MATERIAL SHOWN:
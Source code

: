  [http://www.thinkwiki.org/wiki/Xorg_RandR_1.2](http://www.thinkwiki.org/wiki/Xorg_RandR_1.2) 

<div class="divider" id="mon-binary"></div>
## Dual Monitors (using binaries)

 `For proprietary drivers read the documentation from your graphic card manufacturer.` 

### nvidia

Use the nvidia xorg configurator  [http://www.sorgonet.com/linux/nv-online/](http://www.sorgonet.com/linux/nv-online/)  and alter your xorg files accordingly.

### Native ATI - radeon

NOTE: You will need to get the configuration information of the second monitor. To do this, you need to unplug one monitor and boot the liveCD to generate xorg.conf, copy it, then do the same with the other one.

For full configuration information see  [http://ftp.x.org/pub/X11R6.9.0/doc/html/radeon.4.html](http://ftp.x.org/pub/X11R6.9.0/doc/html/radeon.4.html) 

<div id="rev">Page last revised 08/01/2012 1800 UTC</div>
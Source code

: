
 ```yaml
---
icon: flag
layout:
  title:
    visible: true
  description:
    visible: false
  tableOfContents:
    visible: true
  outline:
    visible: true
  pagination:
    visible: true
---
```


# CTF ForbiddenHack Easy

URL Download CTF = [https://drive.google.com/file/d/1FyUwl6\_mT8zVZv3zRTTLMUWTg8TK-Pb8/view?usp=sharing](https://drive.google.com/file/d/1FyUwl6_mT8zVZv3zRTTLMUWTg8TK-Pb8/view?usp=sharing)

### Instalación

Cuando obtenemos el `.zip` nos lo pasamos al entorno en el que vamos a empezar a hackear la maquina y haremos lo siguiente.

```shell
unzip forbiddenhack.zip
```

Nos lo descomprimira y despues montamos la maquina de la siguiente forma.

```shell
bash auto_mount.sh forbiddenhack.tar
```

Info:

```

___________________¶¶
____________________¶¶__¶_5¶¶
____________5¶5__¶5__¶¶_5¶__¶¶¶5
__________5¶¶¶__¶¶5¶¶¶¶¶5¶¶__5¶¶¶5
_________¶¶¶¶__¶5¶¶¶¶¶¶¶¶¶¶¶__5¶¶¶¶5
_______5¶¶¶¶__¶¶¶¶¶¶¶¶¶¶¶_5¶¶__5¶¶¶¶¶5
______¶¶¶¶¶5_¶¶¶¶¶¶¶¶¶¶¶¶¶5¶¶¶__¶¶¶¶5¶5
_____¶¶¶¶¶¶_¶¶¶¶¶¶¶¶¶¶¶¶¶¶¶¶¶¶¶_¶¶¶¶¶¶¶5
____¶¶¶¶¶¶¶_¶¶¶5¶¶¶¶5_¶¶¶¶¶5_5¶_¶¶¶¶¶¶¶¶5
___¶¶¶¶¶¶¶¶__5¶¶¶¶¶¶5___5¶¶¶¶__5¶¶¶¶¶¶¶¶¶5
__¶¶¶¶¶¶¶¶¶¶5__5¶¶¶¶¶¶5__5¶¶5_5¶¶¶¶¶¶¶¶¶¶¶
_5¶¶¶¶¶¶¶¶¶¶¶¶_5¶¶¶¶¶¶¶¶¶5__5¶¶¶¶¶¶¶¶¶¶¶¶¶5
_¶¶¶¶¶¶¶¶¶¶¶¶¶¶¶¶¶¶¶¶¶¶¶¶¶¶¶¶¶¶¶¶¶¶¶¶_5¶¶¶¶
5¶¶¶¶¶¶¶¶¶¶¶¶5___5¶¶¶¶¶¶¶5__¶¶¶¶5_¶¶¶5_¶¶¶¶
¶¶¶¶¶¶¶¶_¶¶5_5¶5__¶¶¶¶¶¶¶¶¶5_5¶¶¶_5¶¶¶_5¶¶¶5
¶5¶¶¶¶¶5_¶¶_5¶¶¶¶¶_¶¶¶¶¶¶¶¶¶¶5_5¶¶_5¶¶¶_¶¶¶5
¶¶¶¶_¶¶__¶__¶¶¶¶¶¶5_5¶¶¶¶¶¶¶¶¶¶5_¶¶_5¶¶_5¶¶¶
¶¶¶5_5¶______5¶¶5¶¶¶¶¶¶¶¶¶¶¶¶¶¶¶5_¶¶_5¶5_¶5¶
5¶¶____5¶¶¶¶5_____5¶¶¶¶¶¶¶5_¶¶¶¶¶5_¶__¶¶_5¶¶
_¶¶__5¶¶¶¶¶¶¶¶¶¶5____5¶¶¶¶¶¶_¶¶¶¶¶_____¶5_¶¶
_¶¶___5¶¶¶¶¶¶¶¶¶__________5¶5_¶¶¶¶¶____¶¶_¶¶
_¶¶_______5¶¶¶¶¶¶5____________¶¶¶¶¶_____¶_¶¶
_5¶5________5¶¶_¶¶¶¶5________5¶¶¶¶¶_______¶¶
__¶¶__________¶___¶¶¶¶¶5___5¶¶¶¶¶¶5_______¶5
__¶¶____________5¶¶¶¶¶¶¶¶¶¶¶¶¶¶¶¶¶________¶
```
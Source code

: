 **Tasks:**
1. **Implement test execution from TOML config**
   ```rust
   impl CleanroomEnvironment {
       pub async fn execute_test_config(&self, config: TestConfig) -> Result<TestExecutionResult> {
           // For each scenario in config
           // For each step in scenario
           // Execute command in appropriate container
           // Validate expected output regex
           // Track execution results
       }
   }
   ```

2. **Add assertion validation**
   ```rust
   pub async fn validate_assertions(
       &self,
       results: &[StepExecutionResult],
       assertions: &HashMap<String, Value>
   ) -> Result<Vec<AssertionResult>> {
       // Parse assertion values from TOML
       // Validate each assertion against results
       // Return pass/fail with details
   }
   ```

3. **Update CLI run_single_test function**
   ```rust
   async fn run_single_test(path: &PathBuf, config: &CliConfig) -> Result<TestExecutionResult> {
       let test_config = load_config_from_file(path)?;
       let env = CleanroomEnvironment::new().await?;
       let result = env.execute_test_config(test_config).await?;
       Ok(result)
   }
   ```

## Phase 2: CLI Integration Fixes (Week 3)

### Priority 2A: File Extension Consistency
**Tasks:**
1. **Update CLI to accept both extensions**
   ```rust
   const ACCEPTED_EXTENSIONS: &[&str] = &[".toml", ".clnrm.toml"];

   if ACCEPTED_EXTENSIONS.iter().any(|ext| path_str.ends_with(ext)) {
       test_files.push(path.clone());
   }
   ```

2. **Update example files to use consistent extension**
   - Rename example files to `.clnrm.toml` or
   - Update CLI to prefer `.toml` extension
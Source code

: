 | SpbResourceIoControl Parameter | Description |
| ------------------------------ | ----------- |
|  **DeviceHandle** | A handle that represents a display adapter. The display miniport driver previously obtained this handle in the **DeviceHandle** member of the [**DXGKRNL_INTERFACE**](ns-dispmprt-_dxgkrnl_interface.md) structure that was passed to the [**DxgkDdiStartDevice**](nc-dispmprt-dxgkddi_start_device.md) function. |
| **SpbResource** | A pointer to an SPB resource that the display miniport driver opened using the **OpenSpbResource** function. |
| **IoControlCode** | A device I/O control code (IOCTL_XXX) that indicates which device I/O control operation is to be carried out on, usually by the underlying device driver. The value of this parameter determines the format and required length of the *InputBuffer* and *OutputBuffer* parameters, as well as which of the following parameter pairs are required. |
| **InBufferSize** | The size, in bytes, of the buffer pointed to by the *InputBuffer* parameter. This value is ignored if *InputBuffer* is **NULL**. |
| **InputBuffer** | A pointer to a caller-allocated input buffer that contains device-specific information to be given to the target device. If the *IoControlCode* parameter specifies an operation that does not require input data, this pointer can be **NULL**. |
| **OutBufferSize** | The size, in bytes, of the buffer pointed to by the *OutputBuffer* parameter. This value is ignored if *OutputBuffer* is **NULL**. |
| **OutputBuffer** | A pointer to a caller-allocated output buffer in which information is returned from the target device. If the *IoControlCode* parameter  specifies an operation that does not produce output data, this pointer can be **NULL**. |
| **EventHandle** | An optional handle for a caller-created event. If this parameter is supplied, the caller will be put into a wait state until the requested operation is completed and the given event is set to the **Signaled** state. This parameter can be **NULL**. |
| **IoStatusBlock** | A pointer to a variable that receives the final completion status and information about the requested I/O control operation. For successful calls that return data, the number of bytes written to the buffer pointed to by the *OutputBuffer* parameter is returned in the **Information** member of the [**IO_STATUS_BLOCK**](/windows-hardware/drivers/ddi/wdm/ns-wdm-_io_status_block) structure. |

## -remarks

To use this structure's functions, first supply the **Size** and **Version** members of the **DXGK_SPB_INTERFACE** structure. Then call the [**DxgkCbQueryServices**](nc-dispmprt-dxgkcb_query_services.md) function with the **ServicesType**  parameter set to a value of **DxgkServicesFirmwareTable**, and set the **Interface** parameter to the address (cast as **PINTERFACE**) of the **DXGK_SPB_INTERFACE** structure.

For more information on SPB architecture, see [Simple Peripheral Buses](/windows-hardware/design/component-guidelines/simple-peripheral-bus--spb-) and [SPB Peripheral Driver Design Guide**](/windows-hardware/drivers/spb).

TASK PROMPT:
Select the lines in this material that hold the word "returned", leaving none out.

RESULT OF THIS EXERCISE:
| **OutputBuffer** | A pointer to a caller-allocated output buffer in which information is returned from the target device. If the *IoControlCode* parameter  specifies an operation that does not produce output data, this pointer can be **NULL**. |
| **IoStatusBlock** | A pointer to a variable that receives the final completion status and information about the requested I/O control operation. For successful calls that return data, the number of bytes written to the buffer pointed to by the *OutputBuffer* parameter is returned in the **Information** member of the [**IO_STATUS_BLOCK**](/windows-hardware/drivers/ddi/wdm/ns-wdm-_io_status_block) structure. |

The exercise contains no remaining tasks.